**Exercise brief:** Find every line below that contains the word "Game" and copy it out.

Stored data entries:
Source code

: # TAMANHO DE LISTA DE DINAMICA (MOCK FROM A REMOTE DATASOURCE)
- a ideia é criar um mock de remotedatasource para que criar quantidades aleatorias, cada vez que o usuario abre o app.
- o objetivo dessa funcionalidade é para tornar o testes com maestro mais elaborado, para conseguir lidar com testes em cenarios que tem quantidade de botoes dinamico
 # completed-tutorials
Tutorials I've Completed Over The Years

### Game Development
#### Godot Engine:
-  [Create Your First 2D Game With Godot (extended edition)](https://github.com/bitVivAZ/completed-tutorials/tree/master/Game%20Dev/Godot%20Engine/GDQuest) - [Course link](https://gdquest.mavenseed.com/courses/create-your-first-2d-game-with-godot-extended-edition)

**Response:**
### Game Development
-  [Create Your First 2D Game With Godot (extended edition)](https://github.com/bitVivAZ/completed-tutorials/tree/master/Game%20Dev/Godot%20Engine/GDQuest) - [Course link](https://gdquest.mavenseed.com/courses/create-your-first-2d-game-with-godot-extended-edition)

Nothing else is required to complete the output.